**WHAT YOU ARE ASKED TO DO:**
For every record that follows, transcribe the text exactly and leave any image out.
EXERCISE MATERIALS Start Marker
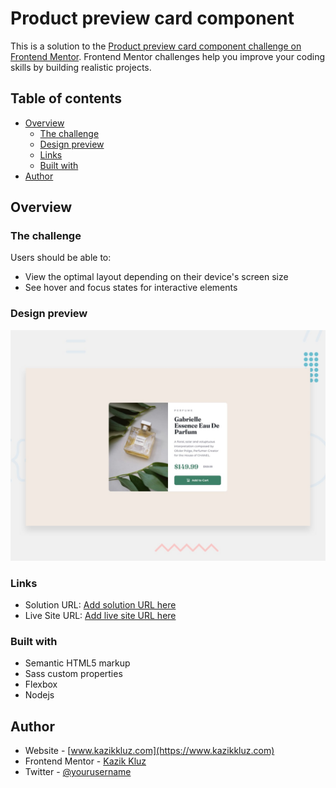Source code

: # Product preview card component

This is a solution to the [Product preview card component challenge on Frontend Mentor](https://www.frontendmentor.io/challenges/product-preview-card-component-GO7UmttRfa). Frontend Mentor challenges help you improve your coding skills by building realistic projects.

## Table of contents

- [Overview](#overview)
  - [The challenge](#the-challenge)
  - [Design preview](#design-preview)
  - [Links](#links)
  - [Built with](#built-with)
- [Author](#author)

## Overview

### The challenge

Users should be able to:

- View the optimal layout depending on their device's screen size
- See hover and focus states for interactive elements

### Design preview

![Design preview for the Product preview card component](./design/desktop-preview.jpg)

### Links

- Solution URL: [Add solution URL here](https://your-solution-url.com)
- Live Site URL: [Add live site URL here](https://your-live-site-url.com)

### Built with

- Semantic HTML5 markup
- Sass custom properties
- Flexbox
- Nodejs

## Author

- Website - [www.kazikkluz.com](https://www.kazikkluz.com)
- Frontend Mentor - [Kazik Kluz](https://www.frontendmentor.io/profile/KazikKluz)
- Twitter - [@yourusername](https://www.twitter.com/Kazik_Kluz)
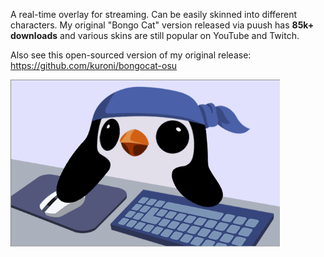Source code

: A real-time overlay for streaming. Can be easily skinned into different characters. My original "Bongo Cat" version released via puush has **85k+ downloads** and various skins are still popular on YouTube and Twitch.

Also see this open-sourced version of my original release: https://github.com/kuroni/bongocat-osu

<img src="demo.gif" width="431" height="267"/>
EXERCISE MATERIALS End Marker
**EXERCISE SOLUTION:**
Source code

: # Product preview card component

This is a solution to the [Product preview card component challenge on Frontend Mentor](https://www.frontendmentor.io/challenges/product-preview-card-component-GO7UmttRfa). Frontend Mentor challenges help you improve your coding skills by building realistic projects.

## Table of contents

- [Overview](#overview)
  - [The challenge](#the-challenge)
  - [Design preview](#design-preview)
  - [Links](#links)
  - [Built with](#built-with)
- [Author](#author)

## Overview

### The challenge

Users should be able to:

- View the optimal layout depending on their device's screen size
- See hover and focus states for interactive elements

### Design preview

![Design preview for the Product preview card component](./design/desktop-preview.jpg)

### Links

- Solution URL: [Add solution URL here](https://your-solution-url.com)
- Live Site URL: [Add live site URL here](https://your-live-site-url.com)

### Built with

- Semantic HTML5 markup
- Sass custom properties
- Flexbox
- Nodejs

## Author

- Website - [www.kazikkluz.com](https://www.kazikkluz.com)
- Frontend Mentor - [Kazik Kluz](https://www.frontendmentor.io/profile/KazikKluz)
- Twitter - [@yourusername](https://www.twitter.com/Kazik_Kluz)
Source code

: A real-time overlay for streaming. Can be easily skinned into different characters. My original "Bongo Cat" version released via puush has **85k+ downloads** and various skins are still popular on YouTube and Twitch.

Also see this open-sourced version of my original release: https://github.com/kuroni/bongocat-osu

<img src="demo.gif" width="431" height="267"/>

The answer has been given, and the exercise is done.